Non et il est temps de prendre en compte les autres manières plus subtiles de faire passer les messages d’une organisation à ses cibles. Nous avons tendance à considérer l’évènementiel comme une finalité en soit alors que ce n’est qu’un moyen. Un communicant se doit de garder en vue, l’essentiel de l’enjeu d’une organisation, c’est-à-dire l’impact et le résultat voulu. Le métier de communicant est récent au Maroc, et qui connait en parallèle des mutations continues. Pour dire les choses telles qu’elles sont : dans un marché qui ne rémunère pas encore le travail intellectuel à sa juste valeur, les opérateurs se trouvent obligé de présenter des offres composées majoritairement de livrables « concrets » (évènementiels, affiches.) afin de rentabiliser le travail intellectuel, quand il y en a.
Aujourd’hui, la data disponible dans le web permet une réponse quasi « chirurgicale » à la majorité des enjeux de communication. Ne pas utiliser ces données, c’est continuer à travailler avec une bougie après l’invention de l’électricité.

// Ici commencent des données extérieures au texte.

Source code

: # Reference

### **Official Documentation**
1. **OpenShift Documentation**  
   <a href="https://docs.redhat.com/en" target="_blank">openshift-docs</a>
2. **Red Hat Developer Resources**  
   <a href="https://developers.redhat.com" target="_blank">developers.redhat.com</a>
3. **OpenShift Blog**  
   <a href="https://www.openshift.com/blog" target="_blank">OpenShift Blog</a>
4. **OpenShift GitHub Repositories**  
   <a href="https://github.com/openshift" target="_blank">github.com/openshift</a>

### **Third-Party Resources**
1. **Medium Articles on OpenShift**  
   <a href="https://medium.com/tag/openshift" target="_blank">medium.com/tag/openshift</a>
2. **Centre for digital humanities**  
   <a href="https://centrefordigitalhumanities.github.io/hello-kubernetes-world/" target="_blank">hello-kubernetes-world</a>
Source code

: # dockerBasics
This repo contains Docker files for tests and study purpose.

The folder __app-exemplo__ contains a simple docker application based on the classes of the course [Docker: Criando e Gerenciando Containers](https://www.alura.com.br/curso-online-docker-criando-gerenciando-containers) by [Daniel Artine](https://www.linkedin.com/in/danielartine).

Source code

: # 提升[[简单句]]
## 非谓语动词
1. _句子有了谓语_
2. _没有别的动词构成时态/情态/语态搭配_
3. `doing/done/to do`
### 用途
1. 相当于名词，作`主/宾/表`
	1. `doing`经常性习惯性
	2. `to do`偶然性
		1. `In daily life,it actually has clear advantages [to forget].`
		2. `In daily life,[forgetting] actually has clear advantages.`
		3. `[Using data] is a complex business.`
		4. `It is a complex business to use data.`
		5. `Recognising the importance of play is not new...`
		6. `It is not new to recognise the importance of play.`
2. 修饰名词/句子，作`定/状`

Quid des manifestations à caractère commercial ? Le digital peut-il être une alternative ? Et quel intérêt présente-t-il en termes de coûts et de gain de temps ?
Le digital est une partie de tous types de manifestations. Il est dans le meilleur des cas complémentaire, qui optimise l’impact d’un évènement et développe sa portée. Et dans les pires scénarios une alternative complète à une manifestation. Preuve en est, la société américaine de physique qui devait rassembler les plus grands chercheurs dans le monde à Genève a converti son évènement entièrement en digital, en offrant une plateforme aux chercheurs afin qu’ils puissent y enregistrer leurs interventions.

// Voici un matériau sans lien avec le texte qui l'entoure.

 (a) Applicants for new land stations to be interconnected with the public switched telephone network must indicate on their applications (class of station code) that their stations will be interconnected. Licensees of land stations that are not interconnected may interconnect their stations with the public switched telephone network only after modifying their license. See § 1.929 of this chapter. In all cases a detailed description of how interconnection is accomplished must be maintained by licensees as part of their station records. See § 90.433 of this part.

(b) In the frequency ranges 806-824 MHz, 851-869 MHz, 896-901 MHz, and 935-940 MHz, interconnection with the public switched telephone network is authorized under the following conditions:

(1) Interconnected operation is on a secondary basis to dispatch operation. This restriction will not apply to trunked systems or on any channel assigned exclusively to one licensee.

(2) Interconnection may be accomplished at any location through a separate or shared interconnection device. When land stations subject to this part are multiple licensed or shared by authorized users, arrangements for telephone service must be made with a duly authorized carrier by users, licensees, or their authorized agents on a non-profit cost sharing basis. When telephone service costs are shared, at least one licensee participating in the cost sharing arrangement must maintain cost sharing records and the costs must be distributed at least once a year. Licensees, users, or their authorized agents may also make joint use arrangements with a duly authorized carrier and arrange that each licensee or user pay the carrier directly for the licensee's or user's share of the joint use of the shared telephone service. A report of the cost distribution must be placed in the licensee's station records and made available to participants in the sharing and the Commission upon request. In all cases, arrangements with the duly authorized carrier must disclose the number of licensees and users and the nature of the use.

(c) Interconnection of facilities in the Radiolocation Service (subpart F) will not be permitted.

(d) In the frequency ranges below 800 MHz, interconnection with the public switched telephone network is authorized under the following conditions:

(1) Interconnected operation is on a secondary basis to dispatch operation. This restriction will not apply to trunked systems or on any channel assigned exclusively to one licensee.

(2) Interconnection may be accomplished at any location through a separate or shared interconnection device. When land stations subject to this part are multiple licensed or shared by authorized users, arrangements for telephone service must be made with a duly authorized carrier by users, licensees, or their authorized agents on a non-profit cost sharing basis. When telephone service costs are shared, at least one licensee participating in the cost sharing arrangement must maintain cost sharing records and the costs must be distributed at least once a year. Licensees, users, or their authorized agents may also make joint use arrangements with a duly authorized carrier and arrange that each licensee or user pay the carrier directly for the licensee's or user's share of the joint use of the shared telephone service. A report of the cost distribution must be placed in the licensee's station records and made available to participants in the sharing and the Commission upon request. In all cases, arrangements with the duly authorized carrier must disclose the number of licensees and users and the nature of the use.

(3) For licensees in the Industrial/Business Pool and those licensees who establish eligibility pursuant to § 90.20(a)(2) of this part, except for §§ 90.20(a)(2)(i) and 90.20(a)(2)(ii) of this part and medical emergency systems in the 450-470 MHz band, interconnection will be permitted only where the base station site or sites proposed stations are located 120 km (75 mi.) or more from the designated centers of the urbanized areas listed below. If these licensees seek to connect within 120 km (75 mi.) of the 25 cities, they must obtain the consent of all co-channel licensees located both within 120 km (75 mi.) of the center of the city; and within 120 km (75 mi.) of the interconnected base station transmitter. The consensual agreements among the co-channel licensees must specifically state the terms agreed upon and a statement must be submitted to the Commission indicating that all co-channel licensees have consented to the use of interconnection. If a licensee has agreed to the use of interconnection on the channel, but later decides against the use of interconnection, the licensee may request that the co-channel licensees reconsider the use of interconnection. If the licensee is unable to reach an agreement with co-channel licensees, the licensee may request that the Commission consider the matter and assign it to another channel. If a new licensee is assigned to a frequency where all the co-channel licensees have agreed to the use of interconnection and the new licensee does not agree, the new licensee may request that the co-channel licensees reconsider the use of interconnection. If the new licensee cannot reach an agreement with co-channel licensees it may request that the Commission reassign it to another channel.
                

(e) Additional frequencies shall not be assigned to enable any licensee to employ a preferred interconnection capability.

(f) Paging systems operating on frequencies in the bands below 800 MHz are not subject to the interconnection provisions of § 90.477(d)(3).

Il y a des opportunités dans toute crise, le premier secteur qui en sortira gagnant est le digital et tout ce que ça offre comme alternatif de travail et de collaborations. Cisco, Microsoft et Google ont annoncé dans la semaine qu’ils allaient déployer gratuitement certaines fonctionnalités avancées de leurs outils de travail à distance pour une période donnée. L’idée est de prévenir les infections au coronavirus en invitant les employés à travailler à la maison.
On parle beaucoup de communication de crise ces temps-ci, qu’en est-il ?
Même si l’épidémie s’arrête aujourd’hui, la crise économique mondiale est inévitable. Le journaliste Eric Le Boucher a publié une chronique « Le coronavirus va tuer plus de PME que d’êtres d’humains ». Par ailleurs, la Conférence des Nations Unies sur le commerce et le développement (CNUCED) a déclaré que « la crise sanitaire provoquée par l’épidémie de coronavirus Covid-19 dans le monde pourrait avoir de graves répercussions économiques, avec un manque à gagner mondial s’élevant à 2.000 milliards de dollars, dont 220 milliards pour les pays en développement ».
La communication de crise est une des composantes essentielles de la gestion de crise. Cependant, attendre une crise pour mettre en place une gestion de crise, il est déjà trop tard. Une gestion de crise se prépare en amont. Elle se prépare par la mise en place de process, de relais d’informations selon les niveaux d’alerte, d’une commission, de training et de simulation selon les différents scénarios.